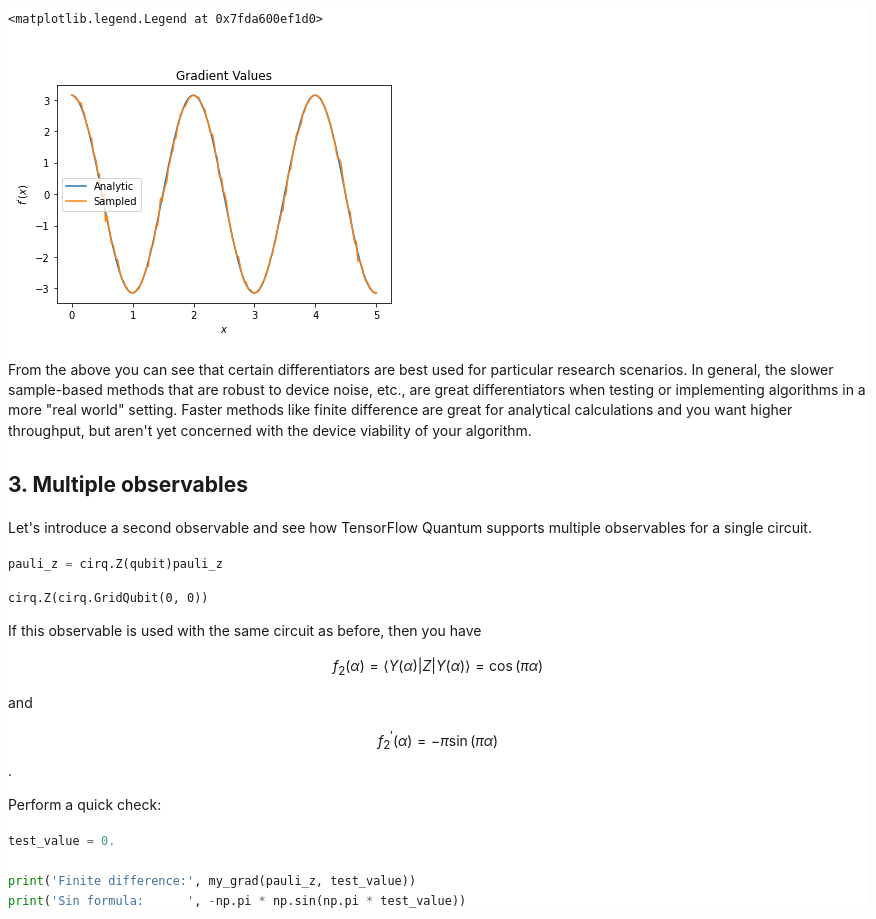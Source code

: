 


    <matplotlib.legend.Legend at 0x7fda600ef1d0>




​    
![png](../assets/images/posts/2020-07-27-Quantum-Computing-With-Tensorflow/gradients_27_1.png)
​    


From the above you can see that certain differentiators are best used for particular research scenarios. In general, the slower sample-based methods that are robust to device noise, etc., are great differentiators when testing or implementing algorithms in a more "real world" setting. Faster methods like finite difference are great for analytical calculations and you want higher throughput, but aren't yet concerned with the device viability of your algorithm.

## 3. Multiple observables

Let's introduce a second observable and see how TensorFlow Quantum supports multiple observables for a single circuit.


```python
pauli_z = cirq.Z(qubit)pauli_z
```


    cirq.Z(cirq.GridQubit(0, 0))

If this observable is used with the same circuit as before, then you have 

$$f_{2}(\alpha) = ⟨Y(\alpha)| Z | Y(\alpha)⟩ = \cos(\pi \alpha)$$ 

and 

$$f_{2}^{'}(\alpha) = -\pi \sin(\pi \alpha)$$.

 Perform a quick check:


```python
test_value = 0.

print('Finite difference:', my_grad(pauli_z, test_value))
print('Sin formula:      ', -np.pi * np.sin(np.pi * test_value))
```
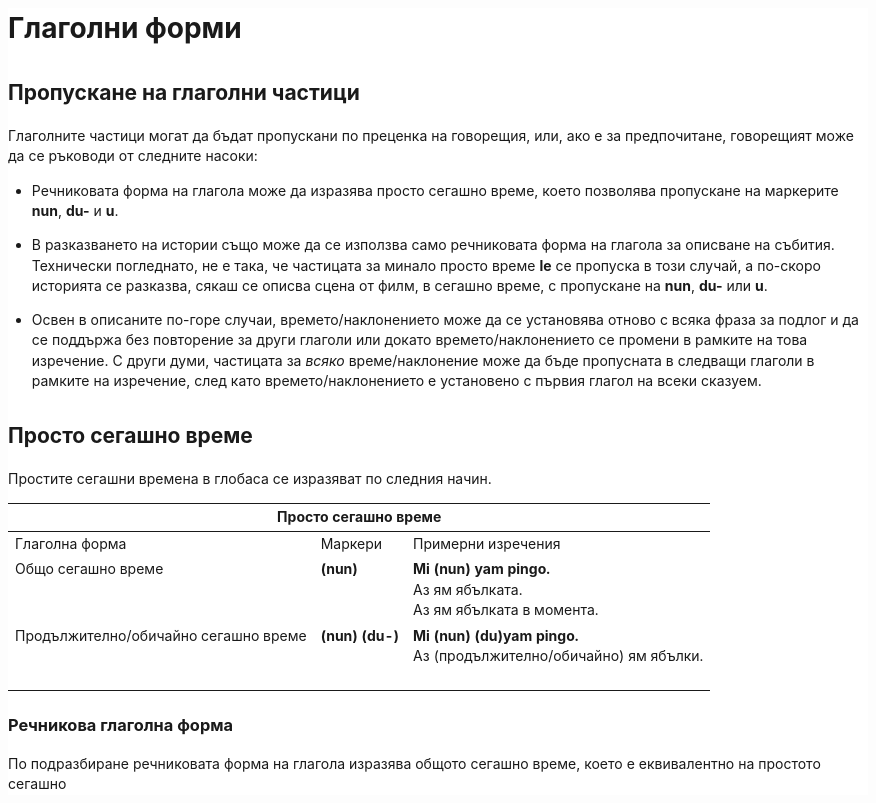 <h1>Глаголни форми</h1>
<p>
</p>
<h2>Пропускане на глаголни частици</h2>
<p>Глаголните частици могат да бъдат пропускани по преценка на говорещия, или, ако е за предпочитане, говорещият може да
	се ръководи от следните насоки:</p>
<ul>
	<li>
		<p>Речниковата форма на глагола може да изразява просто сегашно време, което позволява пропускане на маркерите
			<strong>nun</strong>, <strong>du-</strong> и <strong>u</strong>.</p>
	</li>
	<li>
		<p>В разказването на истории също може да се използва само речниковата форма на глагола за описване на събития.
			Технически погледнато, не е така, че частицата за минало просто време <strong>le</strong> се пропуска в този
			случай, а по-скоро историята се разказва, сякаш се описва сцена от филм, в сегашно време, с пропускане на
			<strong>nun</strong>, <strong>du-</strong> или <strong>u</strong>. </p>
	</li>
	<li>
		<p>Освен в описаните по-горе случаи, времето/наклонението може да се установява отново с всяка фраза за подлог и
			да се поддържа без повторение за други глаголи или докато времето/наклонението се промени в рамките на това
			изречение. С други думи, частицата за <em>всяко</em> време/наклонение може да бъде пропусната в следващи
			глаголи в рамките на изречение, след като времето/наклонението е установено с първия глагол на всеки
			сказуем. </p>
	</li>
</ul>
<h2>Просто сегашно време</h2>
<p>Простите сегашни времена в глобаса се изразяват по следния начин.</p>
<table>
	<thead>
		<tr>
			<th colspan="3">Просто сегашно време</th>
		</tr>
	</thead>
	<tbody>
		<tr>
			<td>Глаголна форма</td>
			<td>Маркери</td>
			<td>Примерни изречения</td>
		</tr>
		<tr>
			<td>Общо сегашно време<br /><br /><br /></td>
			<td><strong>(nun)</strong><br /><br /><br /></td>
			<td><strong>Mi (nun) yam pingo.</strong><br />Аз ям ябълката.<br />Аз ям ябълката в момента.</td>
		</tr>
		<tr>
			<td>Продължително/обичайно сегашно време<br /><br /><br /></td>
			<td><strong>(nun) (du-)</strong><br /><br /><br /></td>
			<td><strong>Mi (nun) (du)yam pingo.</strong><br />Аз (продължително/обичайно) ям ябълки.</td>
		</tr>
	</tbody>
</table>
<h3>Речникова глаголна форма</h3>
<p>По подразбиране речниковата форма на глагола изразява общото сегашно време, което е еквивалентно на простото сегашно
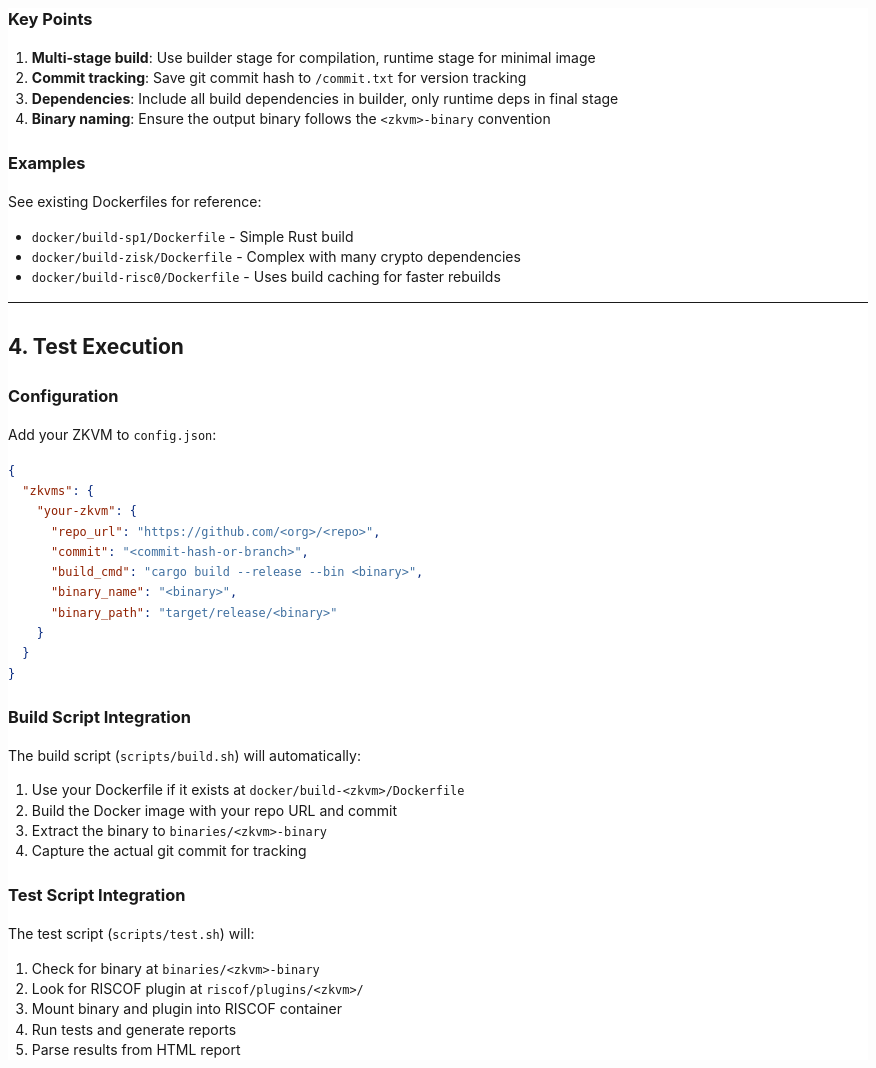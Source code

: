 ### Key Points

1. **Multi-stage build**: Use builder stage for compilation, runtime stage for minimal image
2. **Commit tracking**: Save git commit hash to `/commit.txt` for version tracking
3. **Dependencies**: Include all build dependencies in builder, only runtime deps in final stage
4. **Binary naming**: Ensure the output binary follows the `<zkvm>-binary` convention

### Examples

See existing Dockerfiles for reference:
- `docker/build-sp1/Dockerfile` - Simple Rust build
- `docker/build-zisk/Dockerfile` - Complex with many crypto dependencies  
- `docker/build-risc0/Dockerfile` - Uses build caching for faster rebuilds

---

## 4. Test Execution

### Configuration

Add your ZKVM to `config.json`:

```json
{
  "zkvms": {
    "your-zkvm": {
      "repo_url": "https://github.com/<org>/<repo>",
      "commit": "<commit-hash-or-branch>",
      "build_cmd": "cargo build --release --bin <binary>",
      "binary_name": "<binary>",
      "binary_path": "target/release/<binary>"
    }
  }
}
```

### Build Script Integration

The build script (`scripts/build.sh`) will automatically:
1. Use your Dockerfile if it exists at `docker/build-<zkvm>/Dockerfile`
2. Build the Docker image with your repo URL and commit
3. Extract the binary to `binaries/<zkvm>-binary`
4. Capture the actual git commit for tracking

### Test Script Integration

The test script (`scripts/test.sh`) will:
1. Check for binary at `binaries/<zkvm>-binary`
2. Look for RISCOF plugin at `riscof/plugins/<zkvm>/`
3. Mount binary and plugin into RISCOF container
4. Run tests and generate reports
5. Parse results from HTML report
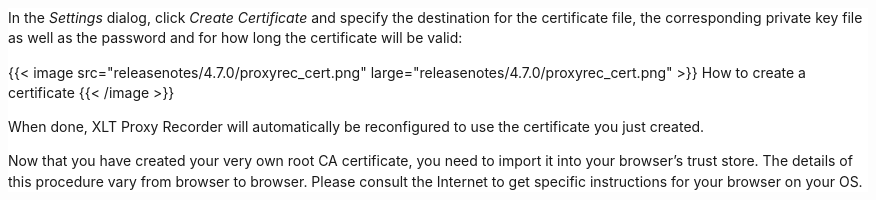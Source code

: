 In the *Settings* dialog, click *Create Certificate* and specify the
destination for the certificate file, the corresponding private key file
as well as the password and for how long the certificate will be valid:

{{< image src="releasenotes/4.7.0/proxyrec_cert.png" large="releasenotes/4.7.0/proxyrec_cert.png" >}}
How to create a certificate
{{< /image >}}

When done, XLT Proxy Recorder will automatically be reconfigured to use
the certificate you just created.

Now that you have created your very own root CA certificate, you need to
import it into your browser’s trust store. The details of this procedure
vary from browser to browser. Please consult the Internet to get
specific instructions for your browser on your OS.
=======
# [Task goal]
Search the lines above for the string "created", then show every one that has it.

# [Response area]
the certificate you just created.
Now that you have created your very own root CA certificate, you need to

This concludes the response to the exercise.